So far, Turner has concentrated on the business side of CNN, leaving news decisions largely to professional journalists. But some reporters' hackles were raised in mid-May when, after a power struggle,

Turner accepted the resignation of CNN'S first president, Reese Schonfeld, who has spent an estimable career developing alternatives to network news. One cause of the dispute was Schonfeld's decison to fire Interviewer Sandi Freeman, CNN'S most popular performer, who, Schonfeld said, was not a journalist. As soon as Schonfeld resigned, Turner started negotiating to get Freeman back. Turner kept Schonfeld on as a consultant and corporate board member, however, and as replacements he named a committee of key Schonfeld aides: Ed Turner (no relation), Burt Reinhardt and Robert Wussler, a tough-minded former president of CBS-TV. Wussler contends that Ted Turner will continue to stand apart from CNN's day-to-day journalistic operations. Explains Wussler: "He does not have time for it, and he knows that is where he would be most vulnerable to his detractors."

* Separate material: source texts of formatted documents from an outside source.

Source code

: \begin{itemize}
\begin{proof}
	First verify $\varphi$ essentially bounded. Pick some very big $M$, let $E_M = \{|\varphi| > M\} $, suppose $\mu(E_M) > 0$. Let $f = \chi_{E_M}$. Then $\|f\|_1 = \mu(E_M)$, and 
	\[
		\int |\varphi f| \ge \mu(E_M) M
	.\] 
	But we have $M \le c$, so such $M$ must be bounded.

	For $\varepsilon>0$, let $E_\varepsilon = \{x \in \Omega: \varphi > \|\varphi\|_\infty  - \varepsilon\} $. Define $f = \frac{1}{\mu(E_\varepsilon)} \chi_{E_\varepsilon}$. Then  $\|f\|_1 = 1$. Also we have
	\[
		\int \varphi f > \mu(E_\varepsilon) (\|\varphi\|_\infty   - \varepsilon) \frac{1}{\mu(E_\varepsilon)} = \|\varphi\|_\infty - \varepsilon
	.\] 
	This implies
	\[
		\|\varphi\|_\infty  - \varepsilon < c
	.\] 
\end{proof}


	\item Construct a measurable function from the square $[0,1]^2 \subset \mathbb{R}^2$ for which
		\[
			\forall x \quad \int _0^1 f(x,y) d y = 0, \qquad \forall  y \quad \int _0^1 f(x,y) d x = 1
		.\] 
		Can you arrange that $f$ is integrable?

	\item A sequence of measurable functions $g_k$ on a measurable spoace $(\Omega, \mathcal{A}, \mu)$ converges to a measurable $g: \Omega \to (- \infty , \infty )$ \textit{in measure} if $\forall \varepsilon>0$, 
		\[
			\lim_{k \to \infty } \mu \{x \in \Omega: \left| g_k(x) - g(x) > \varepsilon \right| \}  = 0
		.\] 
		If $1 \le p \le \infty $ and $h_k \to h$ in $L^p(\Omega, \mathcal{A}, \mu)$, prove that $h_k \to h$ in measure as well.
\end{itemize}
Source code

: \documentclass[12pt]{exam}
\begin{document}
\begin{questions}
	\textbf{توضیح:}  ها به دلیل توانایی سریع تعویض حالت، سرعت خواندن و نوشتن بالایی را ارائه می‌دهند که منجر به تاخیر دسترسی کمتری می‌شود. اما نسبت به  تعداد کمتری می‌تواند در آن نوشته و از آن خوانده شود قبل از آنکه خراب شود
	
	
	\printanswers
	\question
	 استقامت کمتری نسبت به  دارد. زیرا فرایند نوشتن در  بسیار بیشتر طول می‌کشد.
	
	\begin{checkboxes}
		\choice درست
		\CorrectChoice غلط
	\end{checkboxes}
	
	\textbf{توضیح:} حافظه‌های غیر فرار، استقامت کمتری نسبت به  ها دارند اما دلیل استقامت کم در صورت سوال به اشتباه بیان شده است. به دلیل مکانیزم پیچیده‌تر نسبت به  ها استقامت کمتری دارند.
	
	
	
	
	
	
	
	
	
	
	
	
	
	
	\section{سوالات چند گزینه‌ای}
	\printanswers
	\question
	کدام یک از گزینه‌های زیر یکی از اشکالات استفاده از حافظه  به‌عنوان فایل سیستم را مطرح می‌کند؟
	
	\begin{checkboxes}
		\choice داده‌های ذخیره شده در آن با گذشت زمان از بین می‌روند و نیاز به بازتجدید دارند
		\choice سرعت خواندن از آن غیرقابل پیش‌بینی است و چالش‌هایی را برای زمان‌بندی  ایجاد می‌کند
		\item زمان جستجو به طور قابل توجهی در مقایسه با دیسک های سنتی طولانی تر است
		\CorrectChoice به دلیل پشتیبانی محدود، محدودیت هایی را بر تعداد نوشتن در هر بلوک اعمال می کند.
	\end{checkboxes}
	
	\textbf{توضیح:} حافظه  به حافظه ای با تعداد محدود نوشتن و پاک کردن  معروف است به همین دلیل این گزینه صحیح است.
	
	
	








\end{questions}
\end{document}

Turner appeared to contradict that hands-off policy in late May when he recorded his first CNN editorial, opposing violence in movies, and had it shown eleven times (plus ten airings on the Superstation). He attacked The Deer Hunter, a Viet Nam War drama, The Warriors, a fictional portrayal of New York City youth gangs, and especially Taxi Driver, the film that allegedly inspired John Hinckley's attempted assassination of President Reagan. Said Turner: "The people responsible for this movie should be just as much on trial as John Hinckley himself ... Write your Congressman and your Senator right away, and tell him that you want something done." Despite the fervor of that Citizen Kane outburst, which renewed speculation that Turner aspires to political office, Turner did not prevent CNN Commentator Daniel Schorr from contradicting him in an on-air reply. Schorr echoed Turner's concerns but opposed congressional action that might conflict with First Amendment guarantees against censorship. There has been no similar on-air performance by Turner since.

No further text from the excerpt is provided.